The correct option is C $B D . C D = {A D}^{2}$
Given, In $△ A B C$ , $∠ A = 90$ and $A D ⊥ B C$
In $△ A B C$ ,
$∠ B A C + ∠ A B C + ∠ A C B = 180$
$90 + ∠ A B C + ∠ A C B = 180$
$∠ A B C + ∠ A C B = 90$ --------(I)
In $△ C A D$ ,
$∠ C A D + ∠ A C D + ∠ A D C = 180$
$∠ C A D + ∠ A C D + 90 = 180$
$∠ C A D + ∠ A C D = 90$ ---------(II)
Equating (I) and (II),
$∠ A B C + ∠ A C B = ∠ C A D + ∠ A C D$
$∠ A B C = ∠ C A D$ --------(III)
Similarly, $∠ A C B = ∠ B A D$ --------(IV)

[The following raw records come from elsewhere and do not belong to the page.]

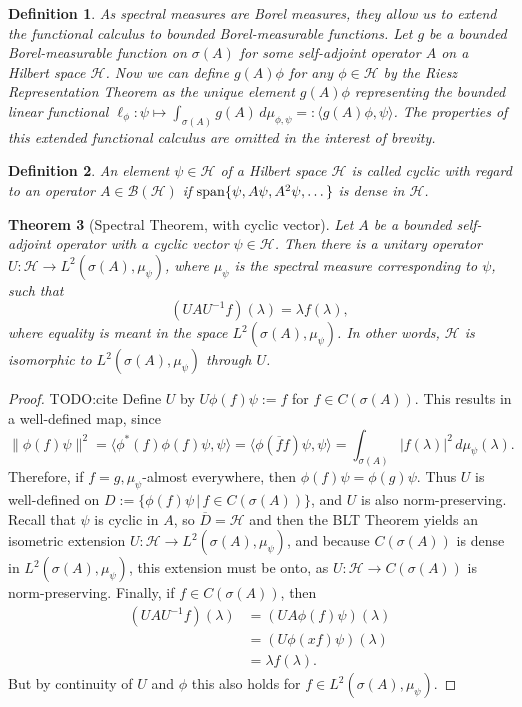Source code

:\documentclass[12pt,oneside]{report}
\newtheorem{thm}{Theorem}[chapter]
\newtheorem{defn}[thm]{Definition}
\begin{document}
\begin{defn}\label{measurable-func-calc}
    As spectral measures are Borel measures, they allow us to extend the functional calculus to bounded Borel-measurable functions. Let $g$ be a bounded Borel-measurable function on $\sigma(A)$ for some self-adjoint operator $A$ on a Hilbert space $\mathscr{H}$. Now we can define $g(A)\phi$ for any $\phi \in \mathscr{H}$ by the Riesz Representation Theorem as the unique element $g(A)\phi$ representing the bounded linear functional $\ell_\phi: \psi \mapsto \int_{\sigma(A)} g(A) \, d\mu_{\phi,\psi} =: \langle g(A)\phi, \psi \rangle$. The properties of this extended functional calculus are omitted in the interest of brevity.
\end{defn}

\begin{defn}
    An element $\psi \in \mathscr{H}$ of a Hilbert space $\mathscr{H}$ is called cyclic with regard to an operator $A \in \mathscr{B}(\mathscr{H})$ if $\mathrm{span}\{ \psi, A\psi, A^{2}\psi, \dots \}$ is dense in $\mathscr{H}$.
\end{defn}

\begin{thm}[Spectral Theorem, with cyclic vector]\label{spectral-mo}
    Let $A$ be a bounded self-adjoint operator with a cyclic vector $\psi \in \mathscr{H}$. Then there is a unitary operator $U: \mathscr{H} \to L^{2}(\sigma(A),\mu_{\psi})$, where $\mu_{\psi}$ is the spectral measure corresponding to $\psi$, such that $$(UAU^{-1}f)(\lambda) = \lambda f(\lambda),$$where equality is meant in the space $L^{2}(\sigma(A),\mu_{\psi})$. In other words, $\mathscr{H}$ is isomorphic to $L^2(\sigma(A),\mu_\psi)$ through $U$.
\end{thm}
\begin{proof}
    TODO:cite Define $U$ by $U\phi(f)\psi := f$ for $f \in C(\sigma(A))$. This results in a well-defined map, since $$\|\phi(f)\psi\|^{2} = \langle \phi^{*}(f)\phi(f)\psi, \psi \rangle = \langle \phi(\overline{f}f)\psi, \psi \rangle = \int _{\sigma(A)} |f(\lambda)|^{2} \, d\mu_{\psi}(\lambda).$$ Therefore, if $f=g, \mu_{\psi}$-almost everywhere, then $\phi(f)\psi = \phi(g)\psi$. Thus $U$ is well-defined on $D := \{ \phi(f)\psi \, | \, f \in C(\sigma(A)) \}$, and $U$ is also norm-preserving. Recall that $\psi$ is cyclic in $A$, so $\overline{D} = \mathscr{H}$ and then the BLT Theorem yields an isometric extension $U: \mathscr{H} \to L^{2}(\sigma(A), \mu_{\psi})$, and because $C(\sigma(A))$ is dense in $L^{2}(\sigma(A),\mu_{\psi})$, this extension must be onto, as $U: \mathscr{H} \to C(\sigma(A))$ is norm-preserving. Finally, if $f \in C(\sigma(A))$, then \begin{align*}
        (UAU^{-1}f)(\lambda) &= (UA\phi(f)\psi)(\lambda) \\
        &= (U\phi(xf)\psi)(\lambda) \\
        &= \lambda f(\lambda).
    \end{align*} But by continuity of $U$ and $\phi$ this also holds for $f \in L^{2}(\sigma(A),\mu_{\psi})$.
\end{proof}
\end{document}
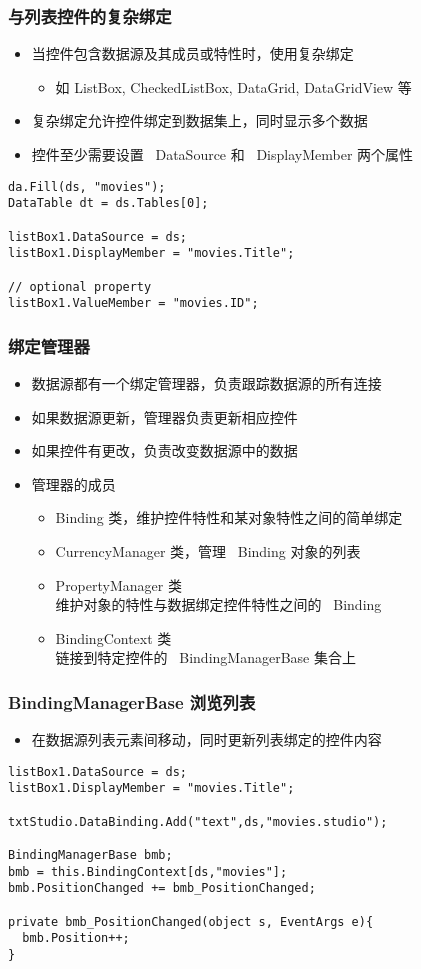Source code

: \begin{frame}[fragile]
\frametitle{与列表控件的复杂绑定}
\begin{itemize}
\item 当控件包含数据源及其成员或特性时，使用复杂绑定
\begin{itemize}
\item 如 ListBox, CheckedListBox, DataGrid, DataGridView 等
\end{itemize}
\item 复杂绑定允许控件绑定到数据集上，同时显示多个数据
\item 控件至少需要设置 ~DataSource 和 ~DisplayMember 两个属性
\end{itemize}
\begin{lstlisting}
da.Fill(ds, "movies");
DataTable dt = ds.Tables[0];

listBox1.DataSource = ds;
listBox1.DisplayMember = "movies.Title";

// optional property
listBox1.ValueMember = "movies.ID";
\end{lstlisting}
\end{frame}

\begin{frame}[fragile]
\frametitle{绑定管理器}
\begin{itemize}
\item 数据源都有一个绑定管理器，负责跟踪数据源的所有连接
\item 如果数据源更新，管理器负责更新相应控件
\item 如果控件有更改，负责改变数据源中的数据
\item 管理器的成员
\begin{itemize}
\item Binding 类，维护控件特性和某对象特性之间的简单绑定
\item CurrencyManager 类，管理 ~Binding 对象的列表
\item PropertyManager 类\\维护对象的特性与数据绑定控件特性之间的 ~Binding
\item BindingContext 类\\链接到特定控件的 ~BindingManagerBase 集合上
\end{itemize}
\end{itemize}
\end{frame}

\begin{frame}[fragile]
\frametitle{BindingManagerBase 浏览列表}
\begin{itemize}
\item 在数据源列表元素间移动，同时更新列表绑定的控件内容
\end{itemize}
\begin{lstlisting}
listBox1.DataSource = ds;
listBox1.DisplayMember = "movies.Title";

txtStudio.DataBinding.Add("text",ds,"movies.studio");

BindingManagerBase bmb;
bmb = this.BindingContext[ds,"movies"];
bmb.PositionChanged += bmb_PositionChanged;

private bmb_PositionChanged(object s, EventArgs e){
  bmb.Position++;
}
\end{lstlisting}
\end{frame}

Now, In $△$ s, ABD and CAD
$∠ A B C = ∠ C A D$ -------(From III)
$∠ B A D = ∠ A C B$ --------(From IV)
$∠ A D B = ∠ A D C$ (Each $90^{\circ})$
Thus, $△ A B D \sim △ C A D$ (AAA rule)
Thus, $\frac{A D}{C D} = \frac{B D}{A D}$ (Sides of similar triangles are in proportion)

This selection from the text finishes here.